Do lado de Aracaju, associações de moradores se movimentam contra a possível mudança. “Estamos defendendo nosso direito de permanecer na zona de expansão, em Aracaju. Nossa identidade é aqui, como aracajuanos. Queremos que a população interessada seja ouvida em um plebiscito”, disse o professor Rafael Siqueira, do Movimento Somos Aracaju, criado para se opor à mudança.

A Associação Comunitária de Desenvolvimento do Povoado de Mosqueiro também se mobiliza para continuar em Aracaju. “Desde que nasci, na década de 1970, moro aqui e sou aracajuana. Estudei na escola do bairro e cresci como sendo cidadã de Aracaju. Isso não pode mudar agora”, disse a diretora Maria da Luz Reis.

Entenda o contexto histórico das duas cidades

A cidade de São Cristóvão é conhecida pelo seu patrimônio histórico, como a Praça São Francisco, tombada pelo Instituto do Patrimônio Histórico e Artístico Nacional (Iphan) e declarada pela Unesco como patrimônio da humanidade. Em junho de 1820, quando Dom João VI decretou a emancipação de Sergipe da Bahia, São Cristóvão tornou-se a capital do novo estado.

Em março de 1855, atendendo a pleito dos senhores de engenho que precisavam de um porto para escoar a produção de açúcar, a capital foi transferida para Aracaju. Historiadores afirmam que, em 1954, quando a cidade enfrentava crise de energia elétrica, o prefeito de São Cristóvão cedeu sua área litorânea à capital em troca da instalação de um gerador elétrico na cidade.

Atualmente, a maior concentração populacional de São Cristóvão está na região do Jardim Rosa Elze, que fica mais próxima de Aracaju – a 10 km do centro da capital. Os 55 mil moradores dessa região trabalham e usam serviços públicos, como transporte coletivo e unidades de saúde, de Aracaju. O bairro se expandiu após a instalação do campus da Universidade Federal de Sergipe (UFS), que impulsionou o desenvolvimento da região.
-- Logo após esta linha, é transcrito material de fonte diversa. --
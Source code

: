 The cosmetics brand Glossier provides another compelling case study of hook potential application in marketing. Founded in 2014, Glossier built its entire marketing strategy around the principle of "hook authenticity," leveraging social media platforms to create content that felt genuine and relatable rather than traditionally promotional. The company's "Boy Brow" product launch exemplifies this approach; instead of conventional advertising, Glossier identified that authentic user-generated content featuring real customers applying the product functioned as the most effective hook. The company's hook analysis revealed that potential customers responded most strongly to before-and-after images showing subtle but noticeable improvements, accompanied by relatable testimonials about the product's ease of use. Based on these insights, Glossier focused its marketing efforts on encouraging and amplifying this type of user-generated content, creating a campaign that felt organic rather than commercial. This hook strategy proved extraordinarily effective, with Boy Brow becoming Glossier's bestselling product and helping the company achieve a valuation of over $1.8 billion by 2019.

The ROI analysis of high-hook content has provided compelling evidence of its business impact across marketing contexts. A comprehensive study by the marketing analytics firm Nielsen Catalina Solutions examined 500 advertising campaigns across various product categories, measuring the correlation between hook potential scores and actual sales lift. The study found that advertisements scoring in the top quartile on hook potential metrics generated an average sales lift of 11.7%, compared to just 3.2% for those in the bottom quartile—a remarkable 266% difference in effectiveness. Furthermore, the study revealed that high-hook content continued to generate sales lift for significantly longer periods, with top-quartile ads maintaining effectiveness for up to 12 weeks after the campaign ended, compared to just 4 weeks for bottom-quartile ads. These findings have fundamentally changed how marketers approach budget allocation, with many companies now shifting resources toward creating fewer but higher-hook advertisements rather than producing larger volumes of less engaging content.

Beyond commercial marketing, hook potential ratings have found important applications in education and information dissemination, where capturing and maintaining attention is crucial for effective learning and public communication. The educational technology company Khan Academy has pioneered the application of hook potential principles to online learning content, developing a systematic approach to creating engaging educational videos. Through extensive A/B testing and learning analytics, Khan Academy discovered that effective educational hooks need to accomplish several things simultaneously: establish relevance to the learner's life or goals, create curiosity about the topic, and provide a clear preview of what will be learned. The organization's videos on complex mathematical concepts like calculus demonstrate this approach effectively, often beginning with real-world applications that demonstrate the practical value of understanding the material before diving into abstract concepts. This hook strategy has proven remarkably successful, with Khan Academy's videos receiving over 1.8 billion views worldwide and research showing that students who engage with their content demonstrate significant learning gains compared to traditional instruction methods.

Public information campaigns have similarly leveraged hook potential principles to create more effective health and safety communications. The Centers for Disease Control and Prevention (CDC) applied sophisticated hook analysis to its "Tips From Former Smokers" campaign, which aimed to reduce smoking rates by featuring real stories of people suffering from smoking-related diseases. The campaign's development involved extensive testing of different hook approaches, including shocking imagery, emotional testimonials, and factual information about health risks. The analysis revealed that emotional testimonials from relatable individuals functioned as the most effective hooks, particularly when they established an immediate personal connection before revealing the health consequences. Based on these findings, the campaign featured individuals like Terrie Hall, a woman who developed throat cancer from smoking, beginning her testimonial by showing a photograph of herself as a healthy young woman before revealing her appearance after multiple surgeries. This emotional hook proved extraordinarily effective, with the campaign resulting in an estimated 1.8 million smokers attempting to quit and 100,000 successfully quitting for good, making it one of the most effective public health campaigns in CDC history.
O governo de Sergipe informou que, embora o estado não seja parte no processo, recebeu e está analisando a documentação encaminhada pela Justiça Federal. A análise é feita em conjunto com a Secretaria Especial de Planejamento, Orçamento e Inovação (Seplan), vinculada à Secretaria de Estado da Casa Civil, com o objetivo de definir a melhor forma de atender às determinações judiciais e apoiar o trabalho do IBGE. O Instituto foi procurado pela reportagem e ainda não deu retorno.

A demanda entre Aracaju e São Cristóvão remete a um litígio ainda maior no Nordeste brasileiro. Em 2011, o estado do Piauí entrou com ação cível originária no STF pleiteando áreas de 13 municípios cearenses, dos quais oito estão na Serra do Ibiapaba, que fica na divisa entre os dois estados. A disputa remonta a meados do século 19 e envolve uma área superior a 6 mil km2. A ação aguarda julgamento no Supremo e, se Piauí ganhar a causa, cerca de 25 mil cearenses passarão a ser piauienses.